The Norwegian was seemingly United’s first-choice option for a stop-gap striker; a move that was seen as desperate and inspired in equal measure.

King has gone on record to express his disappointment at the failed swoop (MEN). In short, Bournemouth priced the forward out of a move and United instead signed Odion Ighalo.

That was no bad thing, with Ighalo hitting the ground running at United, scoring five goals prior to football’s lock-down.

The King ship has well and truly sailed. After all, United were looking to fill a gap following Marcus Rashford’s injury and there is no chance of Ole Gunnar Solskjaer returning now.

But another Bournemouth player is in the opposite situation as King was a few months ago.

Manchester City v AFC Bournemouth  - Premier League
(Photo by Robin Jones – AFC Bournemouth/AFC Bournemouth via Getty Images)

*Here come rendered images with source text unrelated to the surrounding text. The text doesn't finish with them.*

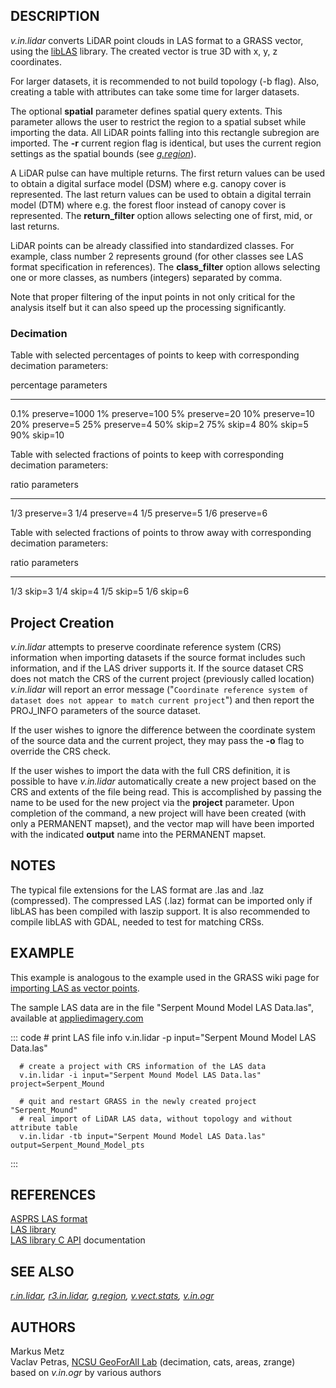 ## DESCRIPTION

*v.in.lidar* converts LiDAR point clouds in LAS format to a GRASS
vector, using the [libLAS](http://www.liblas.org) library. The created
vector is true 3D with x, y, z coordinates.

For larger datasets, it is recommended to not build topology (-b flag).
Also, creating a table with attributes can take some time for larger
datasets.

The optional **spatial** parameter defines spatial query extents. This
parameter allows the user to restrict the region to a spatial subset
while importing the data. All LiDAR points falling into this rectangle
subregion are imported. The **-r** current region flag is identical, but
uses the current region settings as the spatial bounds (see
*[g.region](g.region.html)*).

A LiDAR pulse can have multiple returns. The first return values can be
used to obtain a digital surface model (DSM) where e.g. canopy cover is
represented. The last return values can be used to obtain a digital
terrain model (DTM) where e.g. the forest floor instead of canopy cover
is represented. The **return_filter** option allows selecting one of
first, mid, or last returns.

LiDAR points can be already classified into standardized classes. For
example, class number 2 represents ground (for other classes see LAS
format specification in references). The **class_filter** option allows
selecting one or more classes, as numbers (integers) separated by comma.

Note that proper filtering of the input points in not only critical for
the analysis itself but it can also speed up the processing
significantly.

### Decimation

Table with selected percentages of points to keep with corresponding
decimation parameters:

  percentage   parameters
  ------------ ---------------
  0.1%         preserve=1000
  1%           preserve=100
  5%           preserve=20
  10%          preserve=10
  20%          preserve=5
  25%          preserve=4
  50%          skip=2
  75%          skip=4
  80%          skip=5
  90%          skip=10

Table with selected fractions of points to keep with corresponding
decimation parameters:

  ratio   parameters
  ------- ------------
  1/3     preserve=3
  1/4     preserve=4
  1/5     preserve=5
  1/6     preserve=6

Table with selected fractions of points to throw away with corresponding
decimation parameters:

  ratio   parameters
  ------- ------------
  1/3     skip=3
  1/4     skip=4
  1/5     skip=5
  1/6     skip=6

## Project Creation

*v.in.lidar* attempts to preserve coordinate reference system (CRS)
information when importing datasets if the source format includes such
information, and if the LAS driver supports it. If the source dataset
CRS does not match the CRS of the current project (previously called
location) *v.in.lidar* will report an error message
(\"`Coordinate reference system of dataset does not appear to match current project`\")
and then report the PROJ_INFO parameters of the source dataset.

If the user wishes to ignore the difference between the coordinate
system of the source data and the current project, they may pass the
**-o** flag to override the CRS check.

If the user wishes to import the data with the full CRS definition, it
is possible to have *v.in.lidar* automatically create a new project
based on the CRS and extents of the file being read. This is
accomplished by passing the name to be used for the new project via the
**project** parameter. Upon completion of the command, a new project
will have been created (with only a PERMANENT mapset), and the vector
map will have been imported with the indicated **output** name into the
PERMANENT mapset.

## NOTES

The typical file extensions for the LAS format are .las and .laz
(compressed). The compressed LAS (.laz) format can be imported only if
libLAS has been compiled with laszip support. It is also recommended to
compile libLAS with GDAL, needed to test for matching CRSs.

## EXAMPLE

This example is analogous to the example used in the GRASS wiki page for
[importing LAS as vector
points](https://grasswiki.osgeo.org/wiki/LIDAR#Import_LAS_as_vector_points).

The sample LAS data are in the file \"Serpent Mound Model LAS
Data.las\", available at
[appliedimagery.com](http://www.appliedimagery.com/downloads/sampledata/Serpent%20Mound%20Model%20LAS%20Data.las)

::: code
      # print LAS file info
      v.in.lidar -p input="Serpent Mound Model LAS Data.las"

      # create a project with CRS information of the LAS data
      v.in.lidar -i input="Serpent Mound Model LAS Data.las" project=Serpent_Mound

      # quit and restart GRASS in the newly created project "Serpent_Mound"
      # real import of LiDAR LAS data, without topology and without attribute table
      v.in.lidar -tb input="Serpent Mound Model LAS Data.las" output=Serpent_Mound_Model_pts
:::

## REFERENCES

[ASPRS LAS
format](https://www.asprs.org/committee-general/laser-las-file-format-exchange-activities.html)\
[LAS library](http://www.liblas.org/)\
[LAS library C API](http://test.liblas.org/doxygen/liblas_8h.htm)
documentation

## SEE ALSO

*[r.in.lidar](r.in.lidar.html), [r3.in.lidar](r3.in.lidar.html),
[g.region](g.region.html), [v.vect.stats](v.vect.stats.html),
[v.in.ogr](v.in.ogr.html)*

## AUTHORS

Markus Metz\
Vaclav Petras, [NCSU GeoForAll
Lab](https://geospatial.ncsu.edu/geoforall/) (decimation, cats, areas,
zrange)\
based on *v.in.ogr* by various authors
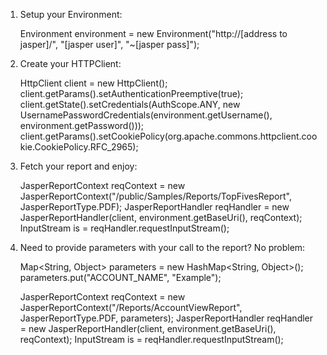 1) Setup your Environment:

	Environment environment = new Environment("http://[address to jasper]/", "[jasper user]", "~[jasper pass]"); 

2) Create your HTTPClient:

	HttpClient client = new HttpClient();
	client.getParams().setAuthenticationPreemptive(true);
	client.getState().setCredentials(AuthScope.ANY, new UsernamePasswordCredentials(environment.getUsername(), environment.getPassword()));
	client.getParams().setCookiePolicy(org.apache.commons.httpclient.cookie.CookiePolicy.RFC_2965);

3) Fetch your report and enjoy:

	JasperReportContext reqContext = new JasperReportContext("/public/Samples/Reports/TopFivesReport", JasperReportType.PDF);
	JasperReportHandler reqHandler = new JasperReportHandler(client, environment.getBaseUri(), reqContext);
	InputStream is = reqHandler.requestInputStream();

4) Need to provide parameters with your call to the report?  No problem:

	Map<String, Object> parameters = new HashMap<String, Object>();
	parameters.put("ACCOUNT_NAME", "Example");
		
	JasperReportContext reqContext = new JasperReportContext("/Reports/AccountViewReport", JasperReportType.PDF, parameters);
	JasperReportHandler reqHandler = new JasperReportHandler(client, environment.getBaseUri(), reqContext);
	InputStream is = reqHandler.requestInputStream();

	     
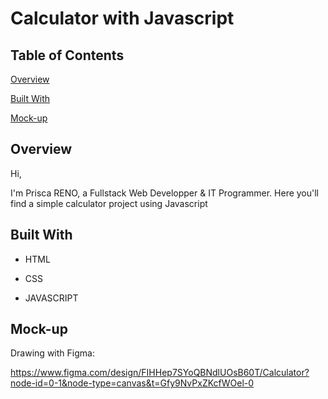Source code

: # Calculator with Javascript

## Table of Contents

[Overview](#overview)

[Built With](#built-with)

[Mock-up](#mock-up)

## Overview
Hi,
 
I'm Prisca RENO, a Fullstack Web Developper & IT Programmer.
Here you'll find a simple calculator project using Javascript

## Built With
* HTML

* CSS

* JAVASCRIPT

## Mock-up 
Drawing with Figma:

https://www.figma.com/design/FIHHep7SYoQBNdlUOsB60T/Calculator?node-id=0-1&node-type=canvas&t=Gfy9NvPxZKcfWOel-0

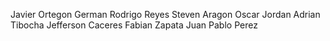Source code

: Javier Ortegon
German Rodrigo Reyes
Steven Aragon
Oscar Jordan
Adrian Tibocha
Jefferson Caceres
Fabian Zapata
Juan Pablo Perez
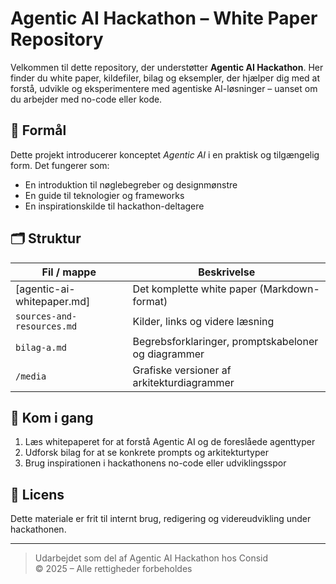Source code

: # Agentic AI Hackathon – White Paper Repository

Velkommen til dette repository, der understøtter **Agentic AI Hackathon**. Her finder du white paper, kildefiler, bilag og eksempler, der hjælper dig med at forstå, udvikle og eksperimentere med agentiske AI-løsninger – uanset om du arbejder med no-code eller kode.

## 🎯 Formål

Dette projekt introducerer konceptet *Agentic AI* i en praktisk og tilgængelig form. Det fungerer som:

- En introduktion til nøglebegreber og designmønstre
- En guide til teknologier og frameworks
- En inspirationskilde til hackathon-deltagere

## 🗂️ Struktur

| Fil / mappe                 | Beskrivelse                                         |
| --------------------------- | --------------------------------------------------- |
| [agentic-ai-whitepaper.md] | Det komplette white paper (Markdown-format)         |
| `sources-and-resources.md`  | Kilder, links og videre læsning                     |
| `bilag-a.md`                | Begrebsforklaringer, promptskabeloner og diagrammer |
| `/media`                    | Grafiske versioner af arkitekturdiagrammer          |

## 🚀 Kom i gang

1. Læs whitepaperet for at forstå Agentic AI og de foreslåede agenttyper
2. Udforsk bilag for at se konkrete prompts og arkitekturtyper
3. Brug inspirationen i hackathonens no-code eller udviklingsspor

## 📄 Licens

Dette materiale er frit til internt brug, redigering og videreudvikling under hackathonen.

---

> Udarbejdet som del af Agentic AI Hackathon hos Consid\
> © 2025 – Alle rettigheder forbeholdes
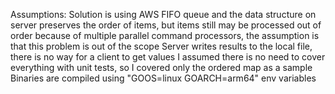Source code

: Assumptions:
Solution is using AWS FIFO queue and the data structure on server preserves the order of items, but items still may be processed out of order because of multiple parallel command processors, the assumption is that this problem is out of the scope
Server writes results to the local file, there is no way for a client to get values
I assumed there is no need to cover everything with unit tests, so I covered only the ordered map as a sample
Binaries are compiled using "GOOS=linux GOARCH=arm64" env variables
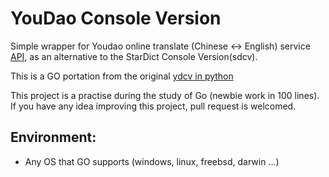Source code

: # YouDao Console Version

Simple wrapper for Youdao online translate (Chinese <-> English) service [API](http://fanyi.youdao.com/openapi?path=data-mode), as an alternative to the StarDict Console Version(sdcv).

This is a GO portation from the original [ydcv in python](https://github.com/felixonmars/ydcv)

This project is a practise during the study of Go (newbie work in 100 lines). If you have any idea improving this project, pull request is welcomed.

## Environment:
 * Any OS that GO supports (windows, linux, freebsd, darwin ...)
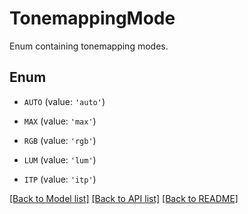 # TonemappingMode

Enum containing tonemapping modes.

## Enum

* `AUTO` (value: `'auto'`)

* `MAX` (value: `'max'`)

* `RGB` (value: `'rgb'`)

* `LUM` (value: `'lum'`)

* `ITP` (value: `'itp'`)

[[Back to Model list]](../README.md#documentation-for-models) [[Back to API list]](../README.md#documentation-for-api-endpoints) [[Back to README]](../README.md)


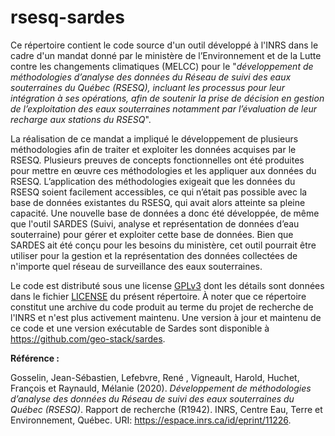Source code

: # rsesq-sardes

Ce répertoire contient le code source d'un outil développé à l'INRS dans le cadre d'un mandat donné par le ministère de l’Environnement et de la Lutte contre les changements climatiques (MELCC) pour le "*développement de méthodologies d’analyse des données du Réseau de suivi des eaux souterraines du Québec (RSESQ), incluant les processus pour leur intégration à ses opérations, afin de soutenir la prise de décision en gestion de l’exploitation des eaux souterraines notamment par l’évaluation de leur recharge aux stations du RSESQ*".

La réalisation de ce mandat a impliqué le développement de plusieurs méthodologies afin de traiter et exploiter les données acquises par le RSESQ. Plusieurs preuves de concepts fonctionnelles ont été produites pour mettre en œuvre ces méthodologies et les appliquer aux données du RSESQ. L’application des méthodologies exigeait que les données du RSESQ soient facilement accessibles, ce qui n’était pas possible avec la base de données existantes du RSESQ, qui avait alors atteinte sa pleine capacité. Une nouvelle base de données a donc été développée, de même que l'outil SARDES (Suivi, analyse et représentation de données d’eau souterraine) pour gérer et exploiter cette base de données. Bien que SARDES ait été conçu pour les besoins du ministère, cet outil pourrait être utiliser pour la gestion et la représentation des données collectées de n'importe quel réseau de surveillance des eaux souterraines.

Le code est distributé sous une license [GPLv3](https://www.gnu.org/licenses/gpl-3.0.en.html) dont les détails sont données dans le fichier [LICENSE](https://github.com/cgq-qgc/rsesq-sardes/blob/main/LICENSE) du présent répertoire. À noter que ce répertoire constitut une archive du code produit au terme du projet de recherche de l'INRS et n'est plus activement maintenu. Une version à jour et maintenu de ce code et une version exécutable de Sardes sont disponible à https://github.com/geo-stack/sardes.

**Référence :**

Gosselin, Jean-Sébastien, Lefebvre, René , Vigneault, Harold, Huchet, François et Raynauld, Mélanie (2020). *Développement de méthodologies d’analyse des données du Réseau de suivi des eaux souterraines du Québec (RSESQ)*. Rapport de recherche (R1942). INRS, Centre Eau, Terre et Environnement, Québec. URI: https://espace.inrs.ca/id/eprint/11226.
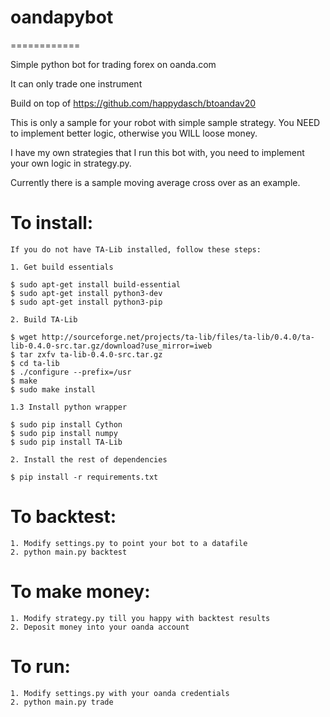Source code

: # oandapybot
============

Simple python bot for trading forex on oanda.com

It can only trade one instrument

Build on top of https://github.com/happydasch/btoandav20

This is only a sample for your robot with simple
sample strategy. You NEED to implement better logic,
otherwise you WILL loose money.

I have my own strategies that I run this bot with,
you need to implement your own logic in strategy.py.

Currently there is a sample moving average cross over
as an example.

To install:
===========

	If you do not have TA-Lib installed, follow these steps:

	1. Get build essentials

	$ sudo apt-get install build-essential
	$ sudo apt-get install python3-dev
	$ sudo apt-get install python3-pip

	2. Build TA-Lib

	$ wget http://sourceforge.net/projects/ta-lib/files/ta-lib/0.4.0/ta-lib-0.4.0-src.tar.gz/download?use_mirror=iweb
	$ tar zxfv ta-lib-0.4.0-src.tar.gz
	$ cd ta-lib
	$ ./configure --prefix=/usr
	$ make
	$ sudo make install

	1.3 Install python wrapper

	$ sudo pip install Cython
	$ sudo pip install numpy
	$ sudo pip install TA-Lib

	2. Install the rest of dependencies

	$ pip install -r requirements.txt


To backtest:
============

	1. Modify settings.py to point your bot to a datafile
	2. python main.py backtest

To make money:
============

	1. Modify strategy.py till you happy with backtest results
	2. Deposit money into your oanda account

To run:
=======

	1. Modify settings.py with your oanda credentials
	2. python main.py trade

According to the Manchester Evening News, David Brooks is on United’s radar this summer.

However, any move for the Welshman will be dependent on Jadon Sancho’s future. After all, Solskjaer only needs one right winger and the England international remains their top target.

 

Second choice but not second-rate

While King was United’s first-choice deadline day signing, forced to watch while they ultimately signed an alternative, Brooks is that hopeful second option.

United are expected to make progress in their pursuit of Sancho between now and October. But whether they ultimately secure a deal remains to be seen.

Sancho could be the crown jewel in this United side. But Brooks would be a more than able backup choice.

At just 23, the midfielder is the kind of player Solskjaer loves. He would also be considerably cheaper and would not break the bank when it comes to wages.

Sancho is a cut above and few fans would choose Brooks over him if they had a choice. However, it will be interesting to see if, this time, a Bournemouth player does head to United.

Football works in funny ways and, while King stayed because United looked elsewhere, Brooks could perhaps arrive for the same reason.